And I ask again, crowds of what?

It is easy to construct a crowd where everyone is 
talking past each other (few are listening or 
actually logically reasoning).  So crowd of what 
and the subject matter are important.  I suspect 
that given some topics and some crowds, it can 
be very hard to get more than a clear picture of 
the polities and the memberships and that is 
created by a different set of analysts/crowd.

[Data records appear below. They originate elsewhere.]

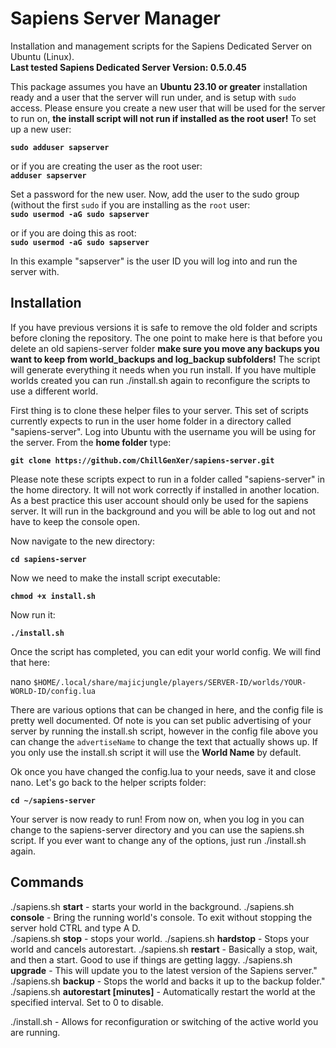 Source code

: # Sapiens Server Manager
Installation and management scripts for the Sapiens Dedicated Server on Ubuntu (Linux).<br>
**Last tested Sapiens Dedicated Server Version: 0.5.0.45**

This package assumes you have an **Ubuntu 23.10 or greater** installation ready and a user that the server will run under, and is setup with ``sudo`` access.  Please ensure you create a new user that will be used for the server to run on, **the install script will not run if installed as the root user!**  To set up a new user:

**``sudo adduser sapserver``**

or if you are creating the user as the root user:<br>
**``adduser sapserver``**

Set a password for the new user.  Now, add the user to the sudo group (without the first ``sudo`` if you are installing as the ``root`` user:<br>
**``sudo usermod -aG sudo sapserver``**

or if you are doing this as root:<br>
**``sudo usermod -aG sudo sapserver``**

In this example "sapserver" is the user ID you will log into and run the server with.

## Installation

If you have previous versions it is safe to remove the old folder and scripts before cloning the repository.  The one point to make here is that before you delete an old sapiens-server folder **make sure you move any backups you want to keep from world_backups and log_backup subfolders!**  The script will generate everything it needs when you run install.  If you have multiple worlds created you can run ./install.sh again to reconfigure the scripts to use a different world.

First thing is to clone these helper files to your server.  This set of scripts currently expects to run in the user home folder in a directory called "sapiens-server".  Log into Ubuntu with the username you will be using for the server.  From the **home folder** type:

**``git clone https://github.com/ChillGenXer/sapiens-server.git``**

Please note these scripts expect to run in a folder called "sapiens-server" in the home directory.  It will not work correctly if installed in another location.  As a best practice this user account should only be used for the sapiens server.  It will run in the background and you will be able to log out and not have to keep the console open.

Now navigate to the new directory:<br>

**``cd sapiens-server``**

Now we need to make the install script executable:<br>

**``chmod +x install.sh``**

Now run it:

**``./install.sh``**

Once the script has completed, you can edit your world config.  We will find that here:

nano ``$HOME/.local/share/majicjungle/players/SERVER-ID/worlds/YOUR-WORLD-ID/config.lua``

There are various options that can be changed in here, and the config file is pretty well documented. Of note is you can set public advertising of your server by running the install.sh script, however in the config file above you can change the ``advertiseName`` to change the text that actually shows up.  If you only use the install.sh script it will use the **World Name** by default.

Ok once you have changed the config.lua to your needs, save it and close nano. Let's go back to the helper scripts folder:

**``cd ~/sapiens-server``**

Your server is now ready to run!  From now on, when you log in you can change to the sapiens-server directory and you can use the sapiens.sh script.  If you ever want to change any of the options, just run ./install.sh again.

## Commands

./sapiens.sh **start** - starts your world in the background.
./sapiens.sh **console** - Bring the running world's console. To exit without stopping the server hold CTRL and type A D.       
./sapiens.sh **stop** - stops your world.
./sapiens.sh **hardstop** - Stops your world and cancels autorestart.
./sapiens.sh **restart** - Basically a stop, wait, and then a start. Good to use if things are getting laggy.
./sapiens.sh **upgrade** - This will update you to the latest version of the Sapiens server."
./sapiens.sh **backup** - Stops the world and backs it up to the backup folder."
./sapiens.sh **autorestart [minutes]** - Automatically restart the world at the specified interval.  Set to 0 to disable.

./install.sh - Allows for reconfiguration or switching of the active world you are running.
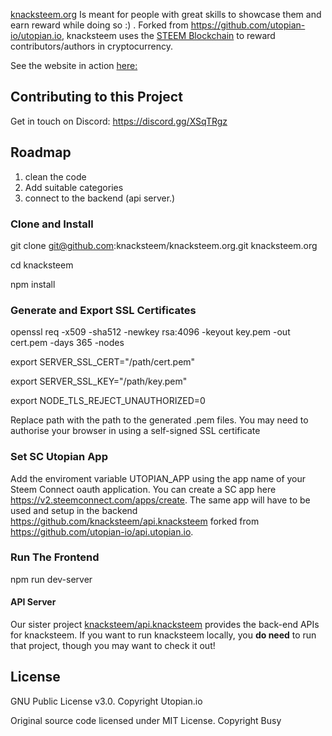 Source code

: [knacksteem.org](http://knacksteem.org) Is meant for people with great skills to showcase them and earn reward while doing so :) . 
Forked from https://github.com/utopian-io/utopian.io, knacksteem uses the [STEEM Blockchain](https://steem.io) to reward contributors/authors in cryptocurrency.

See the website in action [here:](http://knacsteem.org)
  
## Contributing to this Project
Get in touch on Discord: https://discord.gg/XSqTRgz

## Roadmap
1. clean the code
2. Add suitable categories
3. connect to the backend (api server.)

### Clone and Install
git clone git@github.com:knacksteem/knacksteem.org.git knacksteem.org

cd knacksteem

npm install

### Generate and Export SSL Certificates
openssl req -x509 -sha512 -newkey rsa:4096 -keyout key.pem -out cert.pem -days 365 -nodes

export SERVER_SSL_CERT="/path/cert.pem"

export SERVER_SSL_KEY="/path/key.pem"

export NODE_TLS_REJECT_UNAUTHORIZED=0

Replace path with the path to the generated .pem files.
You may need to authorise your browser in using a self-signed SSL certificate


### Set SC Utopian App
Add the enviroment variable UTOPIAN_APP using the app name of your Steem Connect oauth application. You can create a SC app here https://v2.steemconnect.com/apps/create. The same app will have to be used and setup in the backend https://github.com/knacksteem/api.knacksteem forked from https://github.com/utopian-io/api.utopian.io.

### Run The Frontend
npm run dev-server


#### API Server
Our sister project [knacksteem/api.knacksteem](https://github.com/knacksteem/api.knacksteem) provides the back-end APIs for knacksteem. If you want to run knacksteem locally, you **do need**  to run that project, though you may want to check it out!


## License
GNU Public License v3.0. Copyright Utopian.io

Original source code licensed under MIT License. Copyright Busy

Wikipedia and any other documented discussion 
has a feedback effect (that is the averaging 
function) if serious participants stay current 
and reanalyze past threads.  There is a difference 
in PageRank functions that order a search and 
analysis functions that select the answer from 
a candidate list.  That is precisely why an 
ontology is layered over a service (preselected 
choice of choices).   The connectedness (density 
of connections) of the ontology now comes into 
play and has operational or scaling effects based 
on the criticality of a choice.

Quick and don't look:  what is at the upper left 
of the majority of menu toolbars?  Would you be 
affected if it randomly moves to the center or right?

len


From: Elliotte Harold [mailto:elharo@m...]

One of the revelations of Wikipedia is that crowds are pretty effective 
at self-selecting and self-policing. A random crowd would not be 
effective at picking surgical tools. A self-selected group of people 
interested enough in surgical tools to participate in a discussion of 
surgical tools likely would be; and in fact probably would do better 
than any one individual would, no matter well educated and credentialed.